So you think a per-thread dedup at the end of each thread is good, ok,
no locking, good.

But what about that question I made:

> > I thought about this as a logical next step, I would love to have a
> > 'btf__merge_argv(struct btf *btf[]), is there one?

I haven't checked, is there alredy an libbpf BTF API that can merge an
array or pre-deduped BTF, deduping it one more time?

Anyway, so you suggest I start by having each dwarf_loader thread tied
to a separate btf_encoder (a shim layer on top of a 'struct btf' and
then at the end dedup each one, then combine the N 'struct btf' into
one, then dump it into an ELF or raw file?

- Arnaldo
 
> > > So each thread does as much as possible locally without any
> > > locks. And only at the very end we merge everything together and then
> > > dedup. Or we can even dedup inside each worker before merging final
> > > btf, that probably would give quite a lot of speed up and some memory
> > > saving. Would be interesting to experiment with that.
> > >
> > > So I like the idea of a fixed pool of threads (can be customized, and
> > > I'd default to num_workers == num_cpus), but I think we can and should
> > > keep them independent for as long as possible.
> >
> > Sure, this should map the whatever the user passes to -j in the kernel
> > make command line, if nothing is passed as an argument, then default to
> > getconf(_NPROCESSORS_ONLN).
> >
> 
> Yep, cool. I've been told that `make -j` puts no upper limit on number
> of jobs, so we shouldn't follow make model completely :-P
> 
> > There is a nice coincidence here where we probably don't care about -J
> > anymore and want to deal only with -j (detached btf) that is the same as
> > what 'make' expects to state how many "jobs" (thread pool size) the user
> > wants 8-)
> >
> > > Another disadvantage of generating small struct btf and then lock +
> > > merge is that we don't get as efficient string re-use, we'll churn
> > > more on string memory allocation. Keeping bigger local struct btfs
> > > allow for more efficient memory re-use (and probably a tiny bit of CPU
> > > savings).
> >
> > I think we're in the same page, the contention for adding the CU to a
> > single 'struct btf' (amongst all DWARF loading threads) after we just
> > produced it should be minimal, so we grab all the advantages: locality
> > of reference, minimal contention as DWARF reading/creating the pahole
> > internal, neutral, data structures should be higher than adding
> > types/functions/variables via the libbpf BTF API.
> 
> I disagree, I think contention might be noticeable because merging
> BTFs is still a relatively expensive/slow operation.
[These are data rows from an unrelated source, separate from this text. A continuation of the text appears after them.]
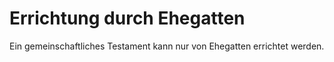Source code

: # Errichtung durch Ehegatten

Ein gemeinschaftliches Testament kann nur von Ehegatten errichtet werden.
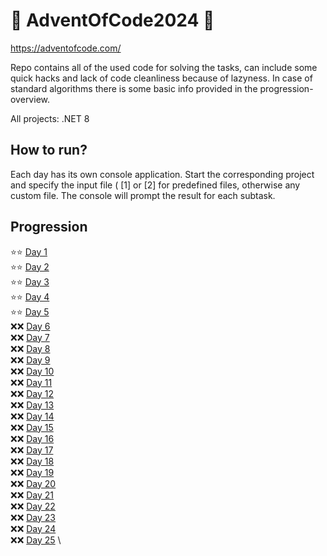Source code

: # 🎄 AdventOfCode2024 🎄
https://adventofcode.com/

Repo contains all of the used code for solving the tasks, can include some quick hacks and lack of code cleanliness because of lazyness. In case of standard algorithms there is some basic info provided in the progression-overview.

All projects: .NET 8

## How to run?
Each day has its own console application. Start the corresponding project and specify the input file ( [1] or [2] for predefined files, 
otherwise any custom file. The console will prompt the result for each subtask. 

## Progression
:star::star: [Day  1](/AdventOfCode2024/Day01) \
:star::star: [Day  2](/AdventOfCode2024/Day02) \
:star::star: [Day  3](/AdventOfCode2024/Day03) \
:star::star: [Day  4](/AdventOfCode2024/Day04) \
:star::star: [Day  5](/AdventOfCode2024/Day05) \
:x::x: [Day  6](/AdventOfCode2024/Day06) \
:x::x: [Day  7](/AdventOfCode2024/Day07) \
:x::x: [Day  8](/AdventOfCode2024/Day08) \
:x::x: [Day  9](/AdventOfCode2024/Day09) \
:x::x: [Day 10](/AdventOfCode2024/Day10) \
:x::x: [Day 11](/AdventOfCode2024/Day11) \
:x::x: [Day 12](/AdventOfCode2024/Day12) \
:x::x: [Day 13](/AdventOfCode2024/Day13) \
:x::x: [Day 14](/AdventOfCode2024/Day14) \
:x::x: [Day 15](/AdventOfCode2024/Day15) \
:x::x: [Day 16](/AdventOfCode2024/Day16) \
:x::x: [Day 17](/AdventOfCode2024/Day17) \
:x::x: [Day 18](/AdventOfCode2024/Day18) \
:x::x: [Day 19](/AdventOfCode2024/Day19) \
:x::x: [Day 20](/AdventOfCode2024/Day20) \
:x::x: [Day 21](/AdventOfCode2024/Day21) \
:x::x: [Day 22](/AdventOfCode2024/Day22) \
:x::x: [Day 23](/AdventOfCode2024/Day23) \
:x::x: [Day 24](/AdventOfCode2024/Day24) \
:x::x: [Day 25](/AdventOfCode2024/Day25) \
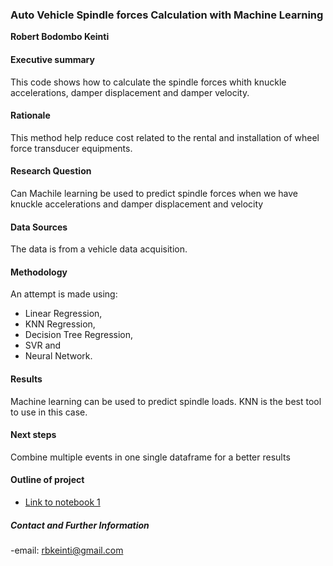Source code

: ### Auto Vehicle Spindle forces Calculation with Machine Learning

**Robert Bodombo Keinti**

#### Executive summary

This code shows how to calculate the spindle forces whith knuckle accelerations, damper displacement and damper velocity.

#### Rationale

This method help reduce cost related to the rental and installation of wheel force transducer equipments.

#### Research Question

Can Machile learning be used to predict spindle forces when we have knuckle accelerations and damper displacement and velocity

#### Data Sources

The data is from a vehicle data acquisition.

#### Methodology

An attempt is made using:
- Linear Regression,
- KNN Regression,
- Decision Tree Regression,
- SVR and
- Neural Network.


#### Results


Machine learning can be used to predict spindle loads. KNN is the best tool to use in this case.

#### Next steps

Combine multiple events in one single dataframe for a better results

#### Outline of project

- [Link to notebook 1]()


##### Contact and Further Information

-email: rbkeinti@gmail.com
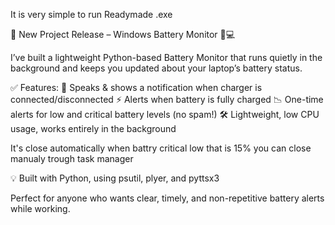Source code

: It is very simple to run
Readymade .exe

🚀 New Project Release – Windows Battery Monitor 🔋💻

I’ve built a lightweight Python-based Battery Monitor that runs quietly in the background and keeps you updated about your laptop’s battery status.

✅ Features: 🔌 Speaks & shows a notification when charger is connected/disconnected ⚡ Alerts when battery is fully charged 📉 One-time alerts for low and critical battery levels (no spam!) 🛠 Lightweight, low CPU usage, works entirely in the background

It's close automatically when battry critical low that is 15%
you can close manualy trough task manager


💡 Built with Python, using psutil, plyer, and pyttsx3

Perfect for anyone who wants clear, timely, and non-repetitive battery alerts while working.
But feel free to
> start with that, I just thought that doing per-thread struct btf
> wouldn't add any complexity, which is why I mentioned that.
> 
> >
> > I.e. we can leave paralellizing the BTF _encoding_ for later, what we're
> > trying to do now is to paralellize the DWARF _loading_, right?
> 
> We are trying to speed up DWARF-to-BTF generation in general, not
> specifically DWARF loading. DWARF loading is an obvious most expensive
> part, string deduplication is the next one, if you look at profiling
> data. The third one will be btf__dedup, which is why I mentioned that
> it might be faster still to do pre-dedup in each thread at the very
> end, right before we do final dedup. Each individual dedup will
> probably significantly reduce total size of data/strings, so I have a
> feeling that it will result in a very nice speed-ups in the end.
> 
> So just my 2 cents.
> 
> >
> > > So please consider that, it also seems simpler overall.
> >
> > > > The ordering will be different than what we have now, as some smaller
> > > > CUs (object files with debug) will be processed faster so will get its
> > > > btf encoding slot faster, but that, at btf__dedup() time shouldn't make
> > > > a difference, right?
> >
> > > Right, order doesn't matter.
> >
> > > > I think I'm done with refactoring the btf_encoder code, which should be
> > > > by now a thin layer on top of the excellent libbpf BTF API, just getting
> > > > what the previous loader (DWARF) produced and feeding libbpf.
> >
> > > Great.
> >
> > > > I thought about fancy thread pools, etc, researching some pre-existing
> > > > thing or doing some kthread + workqueue lifting from the kernel but will
> > > > instead start with the most spartan code, we can improve later.
> >
> > > Agree, simple is good. Really curious how much faster we can get. I
> > > think anything fancy will give a relatively small improvement. The
> > > biggest one will come from any parallelization.
> >
> > And I think that is possible, modulo elfutils libraries saying no, I
> > hope that will not be the case.
> 
> You can't imagine how eagerly I'm awaiting this bright future of
> faster BTF generation step in the kernel build process. :)
> 
> >
> > - Arnaldo

-- 

- Arnaldo